* BRIEF *
Among the lines below, keep only those from the one containing "어떤 일이 일어날까요?" through the one containing "This page is", and reproduce them exactly.

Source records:

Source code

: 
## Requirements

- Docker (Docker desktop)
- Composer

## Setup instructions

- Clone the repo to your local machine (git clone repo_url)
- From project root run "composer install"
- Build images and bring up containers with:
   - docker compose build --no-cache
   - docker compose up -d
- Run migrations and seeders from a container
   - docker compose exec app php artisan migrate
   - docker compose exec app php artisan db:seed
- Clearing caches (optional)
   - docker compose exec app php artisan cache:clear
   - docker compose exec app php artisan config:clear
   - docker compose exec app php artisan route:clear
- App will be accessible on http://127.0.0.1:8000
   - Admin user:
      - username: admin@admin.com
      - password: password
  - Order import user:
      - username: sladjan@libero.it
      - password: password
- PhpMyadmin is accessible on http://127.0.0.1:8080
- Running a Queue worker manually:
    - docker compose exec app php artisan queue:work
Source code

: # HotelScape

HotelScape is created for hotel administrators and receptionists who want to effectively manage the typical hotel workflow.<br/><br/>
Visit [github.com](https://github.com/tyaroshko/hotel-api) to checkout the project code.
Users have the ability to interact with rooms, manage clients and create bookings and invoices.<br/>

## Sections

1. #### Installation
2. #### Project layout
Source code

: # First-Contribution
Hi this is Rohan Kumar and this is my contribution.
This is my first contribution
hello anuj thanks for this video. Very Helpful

---

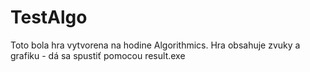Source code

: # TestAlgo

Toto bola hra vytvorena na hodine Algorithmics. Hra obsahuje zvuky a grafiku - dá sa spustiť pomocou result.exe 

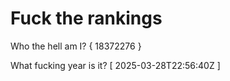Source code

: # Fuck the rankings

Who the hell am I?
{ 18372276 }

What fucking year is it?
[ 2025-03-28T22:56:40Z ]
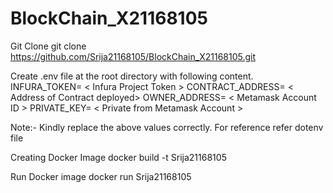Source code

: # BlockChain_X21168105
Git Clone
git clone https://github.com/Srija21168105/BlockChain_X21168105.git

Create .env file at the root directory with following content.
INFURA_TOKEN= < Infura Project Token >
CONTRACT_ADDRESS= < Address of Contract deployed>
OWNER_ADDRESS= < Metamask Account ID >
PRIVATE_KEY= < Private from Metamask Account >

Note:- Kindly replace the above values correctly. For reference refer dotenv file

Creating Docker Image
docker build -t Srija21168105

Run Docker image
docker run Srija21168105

==

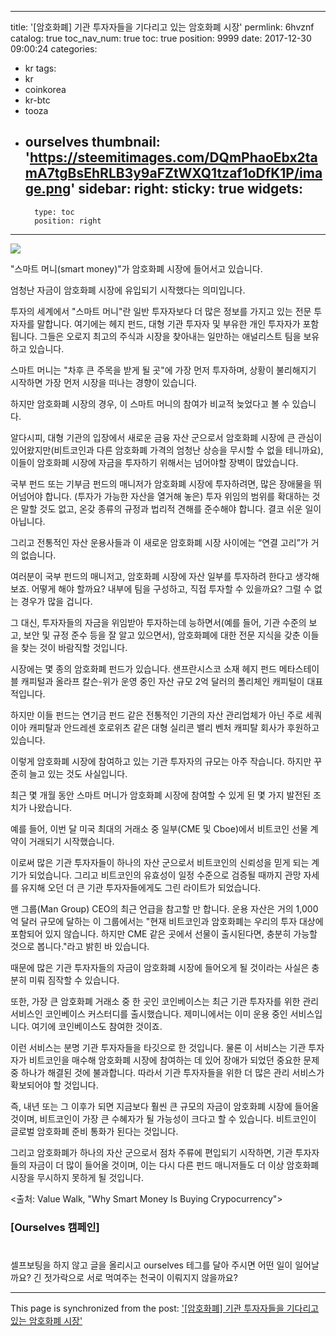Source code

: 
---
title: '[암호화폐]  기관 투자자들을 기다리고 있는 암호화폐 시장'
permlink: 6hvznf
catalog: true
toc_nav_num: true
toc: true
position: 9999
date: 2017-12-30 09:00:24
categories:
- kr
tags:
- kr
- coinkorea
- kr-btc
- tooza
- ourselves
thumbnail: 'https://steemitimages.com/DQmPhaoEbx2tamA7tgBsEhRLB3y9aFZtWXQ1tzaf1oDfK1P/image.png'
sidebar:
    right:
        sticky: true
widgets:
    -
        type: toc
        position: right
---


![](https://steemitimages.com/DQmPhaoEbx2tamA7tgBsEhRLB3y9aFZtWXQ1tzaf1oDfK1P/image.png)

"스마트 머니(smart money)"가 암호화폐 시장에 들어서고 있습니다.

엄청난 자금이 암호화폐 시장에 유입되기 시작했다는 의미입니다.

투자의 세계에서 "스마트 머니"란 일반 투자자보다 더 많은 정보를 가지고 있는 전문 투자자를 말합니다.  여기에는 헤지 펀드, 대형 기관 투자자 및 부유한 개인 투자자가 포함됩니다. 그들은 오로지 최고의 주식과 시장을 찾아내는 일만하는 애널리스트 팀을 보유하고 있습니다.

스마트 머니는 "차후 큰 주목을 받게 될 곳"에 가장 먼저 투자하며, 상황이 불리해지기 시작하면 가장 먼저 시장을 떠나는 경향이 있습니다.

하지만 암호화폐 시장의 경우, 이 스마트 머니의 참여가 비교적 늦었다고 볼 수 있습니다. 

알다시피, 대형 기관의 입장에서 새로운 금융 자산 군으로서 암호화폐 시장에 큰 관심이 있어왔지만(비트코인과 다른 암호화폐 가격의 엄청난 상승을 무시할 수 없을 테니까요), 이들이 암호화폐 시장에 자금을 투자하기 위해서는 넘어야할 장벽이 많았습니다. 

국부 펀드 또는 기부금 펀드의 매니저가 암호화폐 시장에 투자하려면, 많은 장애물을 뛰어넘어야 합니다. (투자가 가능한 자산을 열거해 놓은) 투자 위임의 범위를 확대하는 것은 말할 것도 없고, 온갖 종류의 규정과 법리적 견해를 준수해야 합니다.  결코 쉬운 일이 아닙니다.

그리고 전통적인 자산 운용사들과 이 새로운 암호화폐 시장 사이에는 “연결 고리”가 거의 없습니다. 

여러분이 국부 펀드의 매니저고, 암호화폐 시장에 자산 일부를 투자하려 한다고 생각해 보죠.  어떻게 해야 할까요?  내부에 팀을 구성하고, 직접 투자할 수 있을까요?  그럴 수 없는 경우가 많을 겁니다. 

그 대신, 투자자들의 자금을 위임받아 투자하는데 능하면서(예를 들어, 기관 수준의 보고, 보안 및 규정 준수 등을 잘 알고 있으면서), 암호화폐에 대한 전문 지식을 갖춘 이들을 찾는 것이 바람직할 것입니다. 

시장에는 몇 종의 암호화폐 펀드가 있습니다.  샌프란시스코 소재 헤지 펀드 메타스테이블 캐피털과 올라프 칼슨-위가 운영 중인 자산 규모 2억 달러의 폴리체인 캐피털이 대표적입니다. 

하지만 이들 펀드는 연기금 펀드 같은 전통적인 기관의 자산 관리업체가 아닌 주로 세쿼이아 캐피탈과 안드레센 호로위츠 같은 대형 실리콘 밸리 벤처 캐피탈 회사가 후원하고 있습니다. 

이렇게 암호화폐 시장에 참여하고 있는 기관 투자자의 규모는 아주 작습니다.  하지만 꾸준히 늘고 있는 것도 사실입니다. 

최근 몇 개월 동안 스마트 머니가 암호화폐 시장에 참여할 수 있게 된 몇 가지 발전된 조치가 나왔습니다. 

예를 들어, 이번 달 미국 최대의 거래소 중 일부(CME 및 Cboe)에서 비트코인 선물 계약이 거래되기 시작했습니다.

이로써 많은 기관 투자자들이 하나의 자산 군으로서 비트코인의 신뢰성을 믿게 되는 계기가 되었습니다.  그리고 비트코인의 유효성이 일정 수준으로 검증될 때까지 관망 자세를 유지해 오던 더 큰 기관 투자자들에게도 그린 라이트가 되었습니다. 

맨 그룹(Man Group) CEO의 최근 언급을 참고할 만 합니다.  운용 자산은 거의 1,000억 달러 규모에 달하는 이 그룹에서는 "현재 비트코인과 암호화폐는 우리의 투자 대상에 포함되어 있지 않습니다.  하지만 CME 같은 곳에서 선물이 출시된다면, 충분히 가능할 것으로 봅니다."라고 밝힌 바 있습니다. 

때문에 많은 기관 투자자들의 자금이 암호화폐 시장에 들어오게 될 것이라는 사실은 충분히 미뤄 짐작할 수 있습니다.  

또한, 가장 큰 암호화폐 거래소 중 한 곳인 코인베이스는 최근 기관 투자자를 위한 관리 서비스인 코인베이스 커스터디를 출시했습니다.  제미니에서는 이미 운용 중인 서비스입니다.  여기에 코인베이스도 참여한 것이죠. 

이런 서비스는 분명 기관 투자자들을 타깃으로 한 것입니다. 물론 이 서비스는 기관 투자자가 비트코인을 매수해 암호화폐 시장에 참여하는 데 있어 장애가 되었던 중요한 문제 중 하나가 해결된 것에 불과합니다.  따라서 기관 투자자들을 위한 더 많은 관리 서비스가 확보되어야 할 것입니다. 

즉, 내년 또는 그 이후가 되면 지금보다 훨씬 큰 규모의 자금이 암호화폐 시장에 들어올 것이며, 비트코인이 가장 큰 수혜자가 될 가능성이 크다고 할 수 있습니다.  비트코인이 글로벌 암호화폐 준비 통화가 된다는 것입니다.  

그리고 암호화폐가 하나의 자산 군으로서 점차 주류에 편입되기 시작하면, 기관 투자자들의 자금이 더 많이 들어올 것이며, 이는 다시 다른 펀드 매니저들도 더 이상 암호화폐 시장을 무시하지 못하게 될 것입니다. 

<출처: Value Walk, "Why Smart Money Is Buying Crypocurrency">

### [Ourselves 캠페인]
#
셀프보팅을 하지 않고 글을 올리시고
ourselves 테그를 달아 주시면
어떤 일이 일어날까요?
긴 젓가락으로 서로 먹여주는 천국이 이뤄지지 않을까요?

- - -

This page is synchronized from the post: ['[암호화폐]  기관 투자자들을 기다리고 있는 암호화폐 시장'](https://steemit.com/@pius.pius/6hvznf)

* EXERCISE OUTPUT *
어떤 일이 일어날까요?
긴 젓가락으로 서로 먹여주는 천국이 이뤄지지 않을까요?

- - -

This page is synchronized from the post: ['[암호화폐]  기관 투자자들을 기다리고 있는 암호화폐 시장'](https://steemit.com/@pius.pius/6hvznf)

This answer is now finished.